3. All the values above the threshold were just completely ignored.

4. Originally Posted by Steve_J
All the values above the threshold were just completely ignored.
It should be possible to compute the conditional mean and variance of censored log-normal data, thogh it might be easier to do this numerically rather than analytically, but that should still be sufficient to do the fit (though this is not a routine task)

The mean of the truncated distribution is:

$\displaystyle \mu^*=\frac{\int_0^{1000} x p(x)\;dx}{\int_0^{1000} p(x)\;dx}$

where $\displaystyle p(x)$ is the density (in this case the log-normal density) of the un-truncated distribution

and the variance of the truncated distribution is:

$\displaystyle \sigma^*=\frac{\int_0^{1000} (x-\mu^*)^2 p(x)\;dx}{\int_0^{1000} p(x)\;dx}$

and the task is to find the parameters of the underlying log-normal that when truncated give the same mean and variance as your actual data.

CB

5. Thanks, CB, but I think I'm still not 100% sure of what to do next. I believe the formulas you've outlined below are broadly applicable across all distributions; I'm not sure what the specific form of the equations will look like when the lognormal distribution is censored as described, nor exactly how to derive it.
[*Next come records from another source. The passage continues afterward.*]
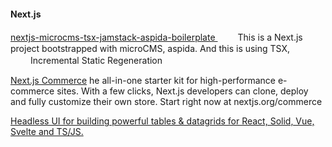 #### Next.js

[ nextjs-microcms-tsx-jamstack-aspida-boilerplate ](https://github.com/TeXmeijin/nextjs-microcms-tsx-jamstack-aspida-boilerplate)
　　 This is a Next.js project bootstrapped with microCMS, aspida. And this is using TSX,
　　 Incremental Static Regeneration

[Next.js Commerce](https://github.com/vercel/commerce)
he all-in-one starter kit for high-performance e-commerce sites. With a few clicks, Next.js developers can clone, deploy and fully customize their own store. Start right now at nextjs.org/commerce

[ Headless UI for building powerful tables & datagrids for React, Solid, Vue, Svelte and TS/JS. ](https://github.com/TanStack/table)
Again, I appreciate your help, and hope you can help get me the rest of the way there.

- Steve J

6. Originally Posted by Steve_J
Thanks, CB, but I think I'm still not 100% sure of what to do next. I believe the formulas you've outlined below are broadly applicable across all distributions; I'm not sure what the specific form of the equations will look like when the lognormal distribution is censored as described, nor exactly how to derive it.

Again, I appreciate your help, and hope you can help get me the rest of the way there.

- Steve J
Do you have the mean and variance of your sample?

The density of the log-normal distribution is:

$\displaystyle p(x,\mu,\sigma^2)=\frac{1}{x\sigma\sqrt{2\pi}}e^{-\frac{(\ln(x)-\mu)^2}{2\sigma^2}}$

So now we can (numerically at least) determin the mean and variance of the truncated log-normal using the formulas I posted earlier.

An alternative is to compute the mean and variance og the log of your data and fit a truncated normal distribution.